Friday, Jul. 05, 1963

Race & Realism

THE ECONOMY

The headlines out of the troubled South are dominated by the politicians and demonstrators, but it is often the businessmen who are quietly negotiating the solutions or the compromises. The Southern businessman is wrestling with a crisis of conscience; his emotions say "never" to integration, his civil instincts say "perhaps some day," but his cash registers say "now." The dominant sentiment is expressed by Real Estate Executive Sidney Smyer, chairman of the businessmen's committee that negotiated a truce of sorts in Birmingham: "I'm not an integrationist, but I'm not a damn fool either."

Integration demonstrations, and redneck resistance to them, are alike bad for business. Sales of Birmingham's downtown stores dropped 10% when Negroes began boycotts and picketing, fell another 15% when the city brought out the fire hoses and police dogs. Birmingham's pass-through tourist trade is off 40%, and New Orleans lost an American Legion convention with 70,000 potential customers because that city's hotels are segregated (the Legion shifted to Miami Beach, which began to cross the color line in 1958). Sales of Southern school-bond issues are sluggish. Businessmen are also aware that no new factories came to Little Rock for two years after its 1957 crisis.

Acting Together. Many businessmen still stubbornly resist integration, of course, and have a different idea of what song their cash registers are ringing. A North Carolina bowling-alley proprietor argues that "white people just aren't going to bowl with colored people--they don't want to use a ball that Negroes have been using." John Carswell, a Chapel Hill drugstore owner, contends that desegregation of his lunch counter would cause "incidents," and many Southern hotelmen profess to fear that if they admitted Negroes, their white trade would go to competitors.

To all this, Motel Operator John Taylor replies: "Hogwash." He began admitting Negroes to his three North Carolina motels two years ago, has experienced neither a surge of Negro guests nor a drop in white business. But for defensive reasons, most Southern businessmen prefer to act jointly when they integrate: 50 Atlanta restaurants desegregated in a body last week, and 21 Charlotte drive-ins will do so this week.

In the past fortnight some kind of desegregation has taken place in 98 Southern cities--and predominantly business groups have done most of the local nudging. Says Birmingham Real Estate Man William P. Engel: "You cannot depend on the politicians or the extremists. The businessman must take the leadership."

While some Southern businessmen have ventured where local politicians fear to tread, many admit to having been stimulated by the Federal Government. One executive of a large Southern firm remarks that "when the President of the U.S. calls you in and takes you into his confidence--well, very few men could remain unmoved." The white businessmen who respond most quickly are seldom merchants, who face customers every day and fear boycotts, but those in more cloistered occupations, such as bankers, lawyers and insurance men. A favorite spokesman now is Atlanta's John Sibley, 75, retired chairman of Trust Co. of Georgia, who has been invited to lunches of business leaders in Birmingham and Chattanooga to present the delicate case for upholding the law, preventing disorder, and doing both "with patience and forbearance."

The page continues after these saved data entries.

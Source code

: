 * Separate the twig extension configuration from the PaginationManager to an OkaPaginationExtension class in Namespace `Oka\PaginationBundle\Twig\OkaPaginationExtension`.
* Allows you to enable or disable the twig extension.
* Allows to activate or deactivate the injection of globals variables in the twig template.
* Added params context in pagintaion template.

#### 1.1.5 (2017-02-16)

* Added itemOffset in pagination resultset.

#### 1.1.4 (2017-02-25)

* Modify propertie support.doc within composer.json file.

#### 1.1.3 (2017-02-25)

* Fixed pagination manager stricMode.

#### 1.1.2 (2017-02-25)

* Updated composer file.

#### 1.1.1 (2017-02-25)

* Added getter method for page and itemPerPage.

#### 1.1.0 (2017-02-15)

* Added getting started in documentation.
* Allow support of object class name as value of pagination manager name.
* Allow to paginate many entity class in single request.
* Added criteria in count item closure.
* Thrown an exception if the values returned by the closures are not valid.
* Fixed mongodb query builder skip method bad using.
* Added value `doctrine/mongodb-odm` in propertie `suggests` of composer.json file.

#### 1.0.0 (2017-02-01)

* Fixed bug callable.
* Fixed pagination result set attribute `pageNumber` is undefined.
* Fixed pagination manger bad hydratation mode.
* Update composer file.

Topic A. Southern businessmen are sharply critical of vacillation by big national retail chains with links in the South. Complains a Nashville executive: "We do all the work and take all the blame. They're too afraid that what they do in one place may complicate their problems elsewhere." Sears, Roebuck takes refuge in saying, "We have a decentralized operation. We have decided to take action on programs decided in local communities."

But the agonizing over integration has spread far beyond the South, is now Topic A in board rooms throughout the nation. Some companies, such as Los Angeles' Lockheed Aircraft, have Negro advisers on hiring practices. A number of department stores are actively seeking to promote qualified Negroes to supervisory posts. RCA, Jersey Standard and Colgate consult regularly with the Urban League on means of recruiting Negroes for skilled jobs. Many companies now express a desire to seek out the right kind of "qualified Negro" (the favorite phrase of the day) to try out in jobs that Negroes were not previously considered for, and are convinced that the nation's painful experience in self-education these past months will make their acceptance by colleagues much easier than before.